What the exercise asks » Take the records below from their first line through the line holding "1. **网络环境**：Wh", and set each of those lines down exactly, without pictures.

Plain-text document sources
◇ ◇ ◇ ◇ ◇ ◇ ◇
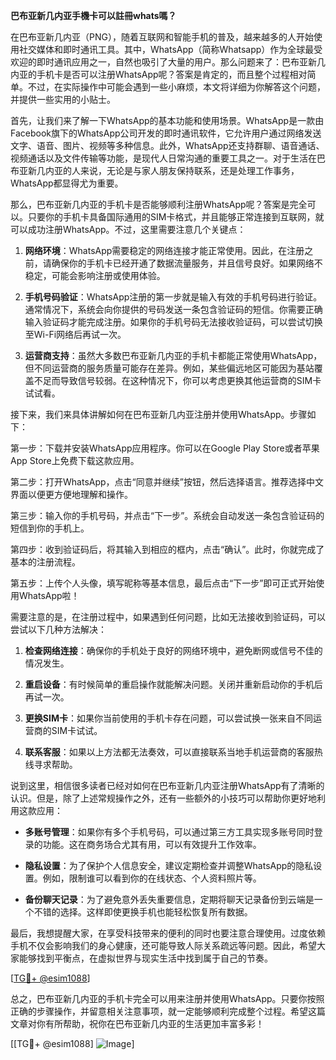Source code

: **巴布亚新几内亚手機卡可以註冊whats嗎？**

在巴布亚新几内亚（PNG），随着互联网和智能手机的普及，越来越多的人开始使用社交媒体和即时通讯工具。其中，WhatsApp（简称Whatsapp）作为全球最受欢迎的即时通讯应用之一，自然也吸引了大量的用户。那么问题来了：巴布亚新几内亚的手机卡是否可以注册WhatsApp呢？答案是肯定的，而且整个过程相对简单。不过，在实际操作中可能会遇到一些小麻烦，本文将详细为你解答这个问题，并提供一些实用的小贴士。

首先，让我们来了解一下WhatsApp的基本功能和使用场景。WhatsApp是一款由Facebook旗下的WhatsApp公司开发的即时通讯软件，它允许用户通过网络发送文字、语音、图片、视频等多种信息。此外，WhatsApp还支持群聊、语音通话、视频通话以及文件传输等功能，是现代人日常沟通的重要工具之一。对于生活在巴布亚新几内亚的人来说，无论是与家人朋友保持联系，还是处理工作事务，WhatsApp都显得尤为重要。

那么，巴布亚新几内亚的手机卡是否能够顺利注册WhatsApp呢？答案是完全可以。只要你的手机卡具备国际通用的SIM卡格式，并且能够正常连接到互联网，就可以成功注册WhatsApp。不过，这里需要注意几个关键点：

1. **网络环境**：WhatsApp需要稳定的网络连接才能正常使用。因此，在注册之前，请确保你的手机卡已经开通了数据流量服务，并且信号良好。如果网络不稳定，可能会影响注册或使用体验。
   
2. **手机号码验证**：WhatsApp注册的第一步就是输入有效的手机号码进行验证。通常情况下，系统会向你提供的号码发送一条包含验证码的短信。你需要正确输入验证码才能完成注册。如果你的手机号码无法接收验证码，可以尝试切换至Wi-Fi网络后再试一次。

3. **运营商支持**：虽然大多数巴布亚新几内亚的手机卡都能正常使用WhatsApp，但不同运营商的服务质量可能存在差异。例如，某些偏远地区可能因为基站覆盖不足而导致信号较弱。在这种情况下，你可以考虑更换其他运营商的SIM卡试试看。

接下来，我们来具体讲解如何在巴布亚新几内亚注册并使用WhatsApp。步骤如下：

第一步：下载并安装WhatsApp应用程序。你可以在Google Play Store或者苹果App Store上免费下载这款应用。

第二步：打开WhatsApp，点击“同意并继续”按钮，然后选择语言。推荐选择中文界面以便更方便地理解和操作。

第三步：输入你的手机号码，并点击“下一步”。系统会自动发送一条包含验证码的短信到你的手机上。

第四步：收到验证码后，将其输入到相应的框内，点击“确认”。此时，你就完成了基本的注册流程。

第五步：上传个人头像，填写昵称等基本信息，最后点击“下一步”即可正式开始使用WhatsApp啦！

需要注意的是，在注册过程中，如果遇到任何问题，比如无法接收到验证码，可以尝试以下几种方法解决：

1. **检查网络连接**：确保你的手机处于良好的网络环境中，避免断网或信号不佳的情况发生。
   
2. **重启设备**：有时候简单的重启操作就能解决问题。关闭并重新启动你的手机后再试一次。

3. **更换SIM卡**：如果你当前使用的手机卡存在问题，可以尝试换一张来自不同运营商的SIM卡试试。

4. **联系客服**：如果以上方法都无法奏效，可以直接联系当地手机运营商的客服热线寻求帮助。

说到这里，相信很多读者已经对如何在巴布亚新几内亚注册WhatsApp有了清晰的认识。但是，除了上述常规操作之外，还有一些额外的小技巧可以帮助你更好地利用这款应用：

- **多账号管理**：如果你有多个手机号码，可以通过第三方工具实现多账号同时登录的功能。这在商务场合尤其有用，可以有效提升工作效率。
  
- **隐私设置**：为了保护个人信息安全，建议定期检查并调整WhatsApp的隐私设置。例如，限制谁可以看到你的在线状态、个人资料照片等。

- **备份聊天记录**：为了避免意外丢失重要信息，定期将聊天记录备份到云端是一个不错的选择。这样即使更换手机也能轻松恢复所有数据。

最后，我想提醒大家，在享受科技带来的便利的同时也要注意合理使用。过度依赖手机不仅会影响我们的身心健康，还可能导致人际关系疏远等问题。因此，希望大家能够找到平衡点，在虚拟世界与现实生活中找到属于自己的节奏。

[[TG💪+ @esim1088](https://t.me/s/esim1088)]

总之，巴布亚新几内亚的手机卡完全可以用来注册并使用WhatsApp。只要你按照正确的步骤操作，并留意相关注意事项，就一定能够顺利完成整个过程。希望这篇文章对你有所帮助，祝你在巴布亚新几内亚的生活更加丰富多彩！

[[TG💪+ @esim1088] ![Image](https://i.postimg.cc/4NQfJmqS/Snipaste-2025-05-13-00-14-12.png)]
◇ ◇ ◇ ◇ ◇ ◇ ◇
Answer for the task »
Source code

: **巴布亚新几内亚手機卡可以註冊whats嗎？**

在巴布亚新几内亚（PNG），随着互联网和智能手机的普及，越来越多的人开始使用社交媒体和即时通讯工具。其中，WhatsApp（简称Whatsapp）作为全球最受欢迎的即时通讯应用之一，自然也吸引了大量的用户。那么问题来了：巴布亚新几内亚的手机卡是否可以注册WhatsApp呢？答案是肯定的，而且整个过程相对简单。不过，在实际操作中可能会遇到一些小麻烦，本文将详细为你解答这个问题，并提供一些实用的小贴士。

首先，让我们来了解一下WhatsApp的基本功能和使用场景。WhatsApp是一款由Facebook旗下的WhatsApp公司开发的即时通讯软件，它允许用户通过网络发送文字、语音、图片、视频等多种信息。此外，WhatsApp还支持群聊、语音通话、视频通话以及文件传输等功能，是现代人日常沟通的重要工具之一。对于生活在巴布亚新几内亚的人来说，无论是与家人朋友保持联系，还是处理工作事务，WhatsApp都显得尤为重要。

那么，巴布亚新几内亚的手机卡是否能够顺利注册WhatsApp呢？答案是完全可以。只要你的手机卡具备国际通用的SIM卡格式，并且能够正常连接到互联网，就可以成功注册WhatsApp。不过，这里需要注意几个关键点：

1. **网络环境**：WhatsApp需要稳定的网络连接才能正常使用。因此，在注册之前，请确保你的手机卡已经开通了数据流量服务，并且信号良好。如果网络不稳定，可能会影响注册或使用体验。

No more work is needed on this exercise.